Всему этому было суждено претерпеть значительные перемены во второй половине XVIII в. Однако в описываемое нами время именно такие отношения обнаружили первые признаки непрочности компромисса, заключенного между Венгрией и Габсбургами. На государственном собрании в 1728–29 гг. Вена, обремененная большими долгами и считавшая, что лепта, вносимая Венгрией в бюджет империи, недостаточна, захотела увеличить размер военного сбора. Депутаты выразили протест, заявив, что крестьянство и без того уже слишком задавлено податями. Собрание отвергло также предложение ввести подворный принцип сбора, посчитав, что он мог стать первым шагом к налогообложению самого дворянства. Однако подлинное испытание компромисса на прочность имело место в 1740 г. и закончилось с поразительными результатами.

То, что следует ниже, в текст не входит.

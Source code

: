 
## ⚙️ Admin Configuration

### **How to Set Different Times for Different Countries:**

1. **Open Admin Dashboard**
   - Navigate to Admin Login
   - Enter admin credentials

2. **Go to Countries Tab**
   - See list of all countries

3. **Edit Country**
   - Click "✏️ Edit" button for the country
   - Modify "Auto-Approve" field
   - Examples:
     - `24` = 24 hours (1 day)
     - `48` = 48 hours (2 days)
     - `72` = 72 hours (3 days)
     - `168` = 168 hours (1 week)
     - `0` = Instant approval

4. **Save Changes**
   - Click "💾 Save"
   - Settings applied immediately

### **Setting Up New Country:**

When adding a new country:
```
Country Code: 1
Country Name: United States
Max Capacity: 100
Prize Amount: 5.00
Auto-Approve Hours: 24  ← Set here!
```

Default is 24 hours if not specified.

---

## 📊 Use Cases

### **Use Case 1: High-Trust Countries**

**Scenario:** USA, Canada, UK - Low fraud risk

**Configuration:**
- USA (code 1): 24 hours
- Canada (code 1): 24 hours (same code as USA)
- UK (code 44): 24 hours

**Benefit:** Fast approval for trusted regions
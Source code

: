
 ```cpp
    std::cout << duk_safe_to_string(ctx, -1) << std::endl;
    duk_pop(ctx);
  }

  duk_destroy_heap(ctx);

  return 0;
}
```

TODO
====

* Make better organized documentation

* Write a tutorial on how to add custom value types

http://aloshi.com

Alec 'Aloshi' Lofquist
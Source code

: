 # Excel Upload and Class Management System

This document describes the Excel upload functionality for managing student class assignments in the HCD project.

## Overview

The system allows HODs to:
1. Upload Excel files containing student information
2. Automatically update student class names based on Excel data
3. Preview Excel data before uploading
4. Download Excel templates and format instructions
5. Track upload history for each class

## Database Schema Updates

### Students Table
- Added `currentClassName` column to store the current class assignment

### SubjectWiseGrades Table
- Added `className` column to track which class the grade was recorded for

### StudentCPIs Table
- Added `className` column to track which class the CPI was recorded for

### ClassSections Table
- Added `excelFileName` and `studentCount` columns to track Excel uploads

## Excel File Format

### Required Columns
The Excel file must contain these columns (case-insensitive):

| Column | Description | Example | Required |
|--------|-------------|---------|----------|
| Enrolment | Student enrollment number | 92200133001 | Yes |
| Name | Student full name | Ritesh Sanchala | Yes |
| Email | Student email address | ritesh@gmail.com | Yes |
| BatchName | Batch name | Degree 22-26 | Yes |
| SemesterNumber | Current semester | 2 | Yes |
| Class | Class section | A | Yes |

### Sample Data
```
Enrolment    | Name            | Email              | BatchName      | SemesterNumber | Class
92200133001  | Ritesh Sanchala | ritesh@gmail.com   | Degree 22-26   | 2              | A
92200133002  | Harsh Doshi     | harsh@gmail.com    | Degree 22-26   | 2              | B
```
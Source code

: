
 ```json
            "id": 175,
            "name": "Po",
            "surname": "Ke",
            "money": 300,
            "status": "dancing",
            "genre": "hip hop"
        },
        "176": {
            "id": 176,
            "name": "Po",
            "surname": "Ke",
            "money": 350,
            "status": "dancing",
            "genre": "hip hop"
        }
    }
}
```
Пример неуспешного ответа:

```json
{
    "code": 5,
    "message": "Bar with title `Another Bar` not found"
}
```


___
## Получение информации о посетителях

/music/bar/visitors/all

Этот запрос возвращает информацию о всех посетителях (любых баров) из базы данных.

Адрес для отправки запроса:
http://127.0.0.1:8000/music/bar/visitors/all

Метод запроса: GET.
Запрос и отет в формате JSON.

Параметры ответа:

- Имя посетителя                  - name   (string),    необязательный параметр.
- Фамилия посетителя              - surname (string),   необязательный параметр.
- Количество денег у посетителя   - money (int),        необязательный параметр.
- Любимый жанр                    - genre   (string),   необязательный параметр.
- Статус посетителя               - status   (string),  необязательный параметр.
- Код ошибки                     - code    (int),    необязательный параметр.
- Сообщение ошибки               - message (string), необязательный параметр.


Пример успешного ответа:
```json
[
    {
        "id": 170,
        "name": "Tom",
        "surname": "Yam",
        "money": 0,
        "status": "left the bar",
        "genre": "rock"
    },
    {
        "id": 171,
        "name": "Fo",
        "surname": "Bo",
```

Карл III, последний мужской отпрыск династии Габсбургов, умер в октябре 1740 г. Это был крайне неблагоприятный момент для экспериментов с коронацией женщины в качестве королевы воюющей державы. Война против Османской империи, которая велась в 1737–39 гг. в союзе с Россией, оказалась весьма неудачной. После смерти Евгения Савойского в 1736 г. в австрийской армии не нашлось ни одного командующего, который был бы равен ему по таланту, и это привело к поражениям на полях боев. По мирному договору, заключенному в Белграде, Габсбурги потеряли все территории, освобожденные ими в 1718 г., за исключением Темеша. Эти неудачи при почти пустой королевской казне вызвали глубокое недовольство в Венгрии. Во-первых, во время этой войны от населения поступило неожиданно много жалоб на поведение войск, дислоцированных на венгерской территории, а во-вторых, территориальные потери вновь оживили воспоминания о реальности турецкой угрозы. И вот при таких обстоятельствах под королевой Марией Терезией, дочерью Карла III, вышедшей в 1736 г. замуж за герцога Франца Лотарингского, закачался австрийский престол. Фридрих II Великий, который только что сел на прусский трон и которому не терпелось попробовать в деле огромную армию, созданную его предшественником, стал первым из монархов, отказавшихся признать легитимность «Прагматической санкции». Он ввел свои войска в Силезию. Почти одновременно герцоги Баварии и Саксонии, женатые на дочерях Иосифа I (второй из них в 1735 г. стал даже королем Польши при поддержке Карла III), вторглись в Верхнюю Австрию, Моравию и Богемию, парламенты которых быстро подчинились их власти. Франция, как и можно было ожидать, встала на сторону врагов Австрии, а Великобритания оказалась слишком занятой колониальными войнами против Испании и Франции.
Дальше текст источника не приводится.